Forgotten Books: The Iron Men of Venus - Don Wilcox

While I was looking for pulp cover scans to use in my Sunday Morning Bonus Pulp series, I came across the February 1952 issue of AMAZING STORIES, featuring the short novel "The Iron Men of Venus" by Don Wilcox. As I looked at that cover, I thought, "I have to read this!" And sure enough, it's actually available as part of Armchair Fiction's double novel series, so I soon had a copy and eagerly dived in.

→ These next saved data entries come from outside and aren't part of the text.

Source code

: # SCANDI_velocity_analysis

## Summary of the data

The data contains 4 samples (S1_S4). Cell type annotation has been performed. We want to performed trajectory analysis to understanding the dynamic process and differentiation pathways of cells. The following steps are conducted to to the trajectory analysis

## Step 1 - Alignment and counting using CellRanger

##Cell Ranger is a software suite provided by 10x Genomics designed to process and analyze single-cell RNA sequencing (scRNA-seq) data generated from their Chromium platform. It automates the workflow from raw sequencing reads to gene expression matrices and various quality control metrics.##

What was it I landed in? Well, that's debatable. The story is set in a future in which Venus was turned into a penal colony for Earth criminals. However, the descendants of those prisoners have formed their own government and become a sovereign, if somewhat shady, trading partner with Earth. They still harbor a lot of resentment over the past, though, and when they get the chance they launch an audacious scheme to get their revenge and take over the planet that banished their ancestors.

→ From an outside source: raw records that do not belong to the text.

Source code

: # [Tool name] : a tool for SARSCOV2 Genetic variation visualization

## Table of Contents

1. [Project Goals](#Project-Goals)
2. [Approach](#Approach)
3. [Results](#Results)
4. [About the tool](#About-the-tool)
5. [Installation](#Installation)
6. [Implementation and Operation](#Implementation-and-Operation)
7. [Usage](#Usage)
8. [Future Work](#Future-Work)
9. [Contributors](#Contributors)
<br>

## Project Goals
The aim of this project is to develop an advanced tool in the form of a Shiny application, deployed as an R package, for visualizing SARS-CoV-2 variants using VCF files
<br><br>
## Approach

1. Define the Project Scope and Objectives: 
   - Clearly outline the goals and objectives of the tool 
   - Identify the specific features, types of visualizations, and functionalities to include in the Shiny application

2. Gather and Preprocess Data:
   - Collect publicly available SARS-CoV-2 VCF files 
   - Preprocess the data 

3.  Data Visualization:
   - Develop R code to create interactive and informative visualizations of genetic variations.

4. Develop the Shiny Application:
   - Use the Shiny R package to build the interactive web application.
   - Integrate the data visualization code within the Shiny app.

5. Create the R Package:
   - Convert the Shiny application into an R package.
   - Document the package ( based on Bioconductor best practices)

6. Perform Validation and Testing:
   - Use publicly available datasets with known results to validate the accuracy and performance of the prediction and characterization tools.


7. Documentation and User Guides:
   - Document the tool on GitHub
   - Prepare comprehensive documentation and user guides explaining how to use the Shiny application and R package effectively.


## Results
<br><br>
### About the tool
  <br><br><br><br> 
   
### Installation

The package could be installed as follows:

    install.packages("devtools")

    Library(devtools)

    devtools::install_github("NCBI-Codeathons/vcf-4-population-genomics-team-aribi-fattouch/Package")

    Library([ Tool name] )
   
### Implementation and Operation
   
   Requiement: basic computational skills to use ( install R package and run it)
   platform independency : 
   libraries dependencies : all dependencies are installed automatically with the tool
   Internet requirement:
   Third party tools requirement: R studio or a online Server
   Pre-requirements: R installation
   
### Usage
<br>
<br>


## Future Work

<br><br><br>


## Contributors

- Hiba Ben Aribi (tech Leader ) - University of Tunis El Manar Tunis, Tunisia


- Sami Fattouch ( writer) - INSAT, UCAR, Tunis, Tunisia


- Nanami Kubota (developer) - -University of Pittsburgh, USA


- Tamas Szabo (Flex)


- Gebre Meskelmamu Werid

That's a pretty decent back-story, and the method the Venusians use to attack Earth is fairly ingenious, too. It seems that Venus is rich in iron, and some of the iron beams, plates, etc., they ship to Earth are equipped with mechanisms allowing them to move around and assemble themselves into giant killer robots guided by mechanical brains. That's right. They're Transformers.

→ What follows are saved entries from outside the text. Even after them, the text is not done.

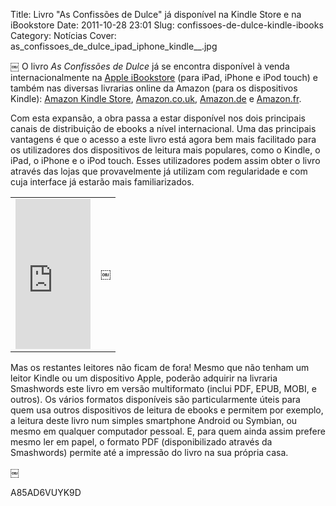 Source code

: Title: Livro "As Confissões de Dulce" já disponível na Kindle Store e na iBookstore
Date: 2011-10-28 23:01
Slug: confissoes-de-dulce-kindle-ibooks
Category: Notícias
Cover: as_confissoes_de_dulce_ipad_iphone_kindle__.jpg

￼
O livro *As Confissões de Dulce* já se encontra disponível à venda internacionalmente na [Apple iBookstore](http://itunes.apple.com/pt/book/id476477238?mt=11) (para iPad, iPhone e iPod touch) e também nas diversas livrarias online da Amazon (para os dispositivos Kindle): [Amazon Kindle Store](http://www.amazon.com/dp/B0060CY896), [Amazon.co.uk](http://www.amazon.co.uk/dp/B0060CY896), [Amazon.de](http://www.amazon.de/dp/B0060CY896) e [Amazon.fr](http://www.amazon.fr/dp/B0060CY896). 

Com esta expansão, a obra passa a estar disponível nos dois principais canais de distribuição de ebooks a nível internacional. Uma das principais vantagens é que o acesso a este livro está agora bem mais facilitado para os utilizadores dos dispositivos de leitura mais populares, como o Kindle, o iPad, o iPhone e o iPod touch. Esses utilizadores podem assim obter o livro através das lojas que provavelmente já utilizam com regularidade e com cuja interface já estarão mais familiarizados.

<table width=100% align=center cellpadding=3 cellspacing=3>
<tr>
<td>
<center><iframe src="http://rcm.amazon.com/e/cm?lt1=_blank&bc1=FFFFFF&IS2=1&npa=1&bg1=FFFFFF&fc1=000000&lc1=0000FF&t=victodomin-20&o=1&p=8&l=as1&m=amazon&f=ifr&ref=tf_til&asins=B0060CY896" style="width:120px;height:240px;" scrolling="no" marginwidth="0" marginheight="0" frameborder="0"></iframe></center>
</td>
<td>
<center>￼</center>
</td>
</table>

Mas os restantes leitores não ficam de fora! Mesmo que não tenham um leitor Kindle ou um dispositivo Apple, poderão adquirir na livraria Smashwords este livro em versão multiformato (inclui PDF, EPUB, MOBI, e outros). Os vários formatos disponíveis são particularmente úteis para quem usa outros dispositivos de leitura de ebooks e permitem por exemplo, a leitura deste livro num simples smartphone Android ou Symbian, ou mesmo em qualquer computador pessoal. E, para quem ainda assim prefere mesmo ler em papel, o formato PDF (disponibilizado através da Smashwords) permite até a impressão do livro na sua própria casa. 

￼

A85AD6VUYK9D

Wilcox also creates an Earth where nightclubs, restaurants, etc., are located on floating anti-grav platforms thousands of feet above the surface, much like on THE JETSONS. Once again, AMAZING STORIES was there first.

Our heroes are Joe Kane, a working class guy who discovers the Venusians' plot before anyone else, and his comedy relief sidekick Dan "Dynamite" Dinkins. With Earth under attack, they're the ones who figure out everything and come up with a way to save the day.

I have a hunch that a lot of modern SF readers would find this novel terrible. It's not particularly well-written. Coincidence plays a huge part in the plot, and Wilcox's style is strictly meat-and-potatoes for the most part, although there's a surprisingly elegant line here and there. But the main ideas of the story aren't bad, and man, it sure races along. And that cover is great! If you remember this sort of pulp adventure SF with as much fondness as I do, you might enjoy THE IRON MEN OF VENUS. I had a fine time reading it and will read more by Wilcox.

1 comment:

Mathew Paust said...

Coincidentally Venus has been high in the morning sky the past several weeks. I shall look upon her tomorrow through a newly tinted lens. Thanks!